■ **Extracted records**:
§
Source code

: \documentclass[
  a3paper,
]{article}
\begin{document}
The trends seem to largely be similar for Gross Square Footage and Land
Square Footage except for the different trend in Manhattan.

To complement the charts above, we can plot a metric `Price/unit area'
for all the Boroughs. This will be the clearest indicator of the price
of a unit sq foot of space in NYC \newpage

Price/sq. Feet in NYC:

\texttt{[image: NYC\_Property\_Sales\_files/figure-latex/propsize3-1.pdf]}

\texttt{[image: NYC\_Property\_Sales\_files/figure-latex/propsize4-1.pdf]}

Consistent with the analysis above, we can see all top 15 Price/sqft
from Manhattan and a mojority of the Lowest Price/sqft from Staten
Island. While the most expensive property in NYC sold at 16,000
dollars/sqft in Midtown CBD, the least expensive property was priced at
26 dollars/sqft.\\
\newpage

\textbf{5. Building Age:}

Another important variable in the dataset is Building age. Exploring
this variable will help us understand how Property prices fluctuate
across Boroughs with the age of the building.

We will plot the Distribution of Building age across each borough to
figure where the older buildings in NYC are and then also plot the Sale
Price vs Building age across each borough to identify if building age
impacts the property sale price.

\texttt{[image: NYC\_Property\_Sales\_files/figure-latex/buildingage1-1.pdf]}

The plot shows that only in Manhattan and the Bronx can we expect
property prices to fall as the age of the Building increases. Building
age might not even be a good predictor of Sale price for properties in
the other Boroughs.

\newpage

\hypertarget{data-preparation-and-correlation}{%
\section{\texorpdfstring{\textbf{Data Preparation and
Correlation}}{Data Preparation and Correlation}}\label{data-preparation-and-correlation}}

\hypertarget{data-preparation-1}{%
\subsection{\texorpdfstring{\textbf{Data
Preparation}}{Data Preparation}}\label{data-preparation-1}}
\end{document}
§
Every entry, from the first line to the last, should be retyped exactly.

■ **Answer for this exercise**:
Source code

: \documentclass[
  a3paper,
]{article}
\begin{document}
The trends seem to largely be similar for Gross Square Footage and Land
Square Footage except for the different trend in Manhattan.

To complement the charts above, we can plot a metric `Price/unit area'
for all the Boroughs. This will be the clearest indicator of the price
of a unit sq foot of space in NYC \newpage

Price/sq. Feet in NYC:

\texttt{[image: NYC\_Property\_Sales\_files/figure-latex/propsize3-1.pdf]}

\texttt{[image: NYC\_Property\_Sales\_files/figure-latex/propsize4-1.pdf]}

Consistent with the analysis above, we can see all top 15 Price/sqft
from Manhattan and a mojority of the Lowest Price/sqft from Staten
Island. While the most expensive property in NYC sold at 16,000
dollars/sqft in Midtown CBD, the least expensive property was priced at
26 dollars/sqft.\\
\newpage

\textbf{5. Building Age:}

Another important variable in the dataset is Building age. Exploring
this variable will help us understand how Property prices fluctuate
across Boroughs with the age of the building.

We will plot the Distribution of Building age across each borough to
figure where the older buildings in NYC are and then also plot the Sale
Price vs Building age across each borough to identify if building age
impacts the property sale price.

\texttt{[image: NYC\_Property\_Sales\_files/figure-latex/buildingage1-1.pdf]}

The plot shows that only in Manhattan and the Bronx can we expect
property prices to fall as the age of the Building increases. Building
age might not even be a good predictor of Sale price for properties in
the other Boroughs.

\newpage

\hypertarget{data-preparation-and-correlation}{%
\section{\texorpdfstring{\textbf{Data Preparation and
Correlation}}{Data Preparation and Correlation}}\label{data-preparation-and-correlation}}

\hypertarget{data-preparation-1}{%
\subsection{\texorpdfstring{\textbf{Data
Preparation}}{Data Preparation}}\label{data-preparation-1}}
\end{document}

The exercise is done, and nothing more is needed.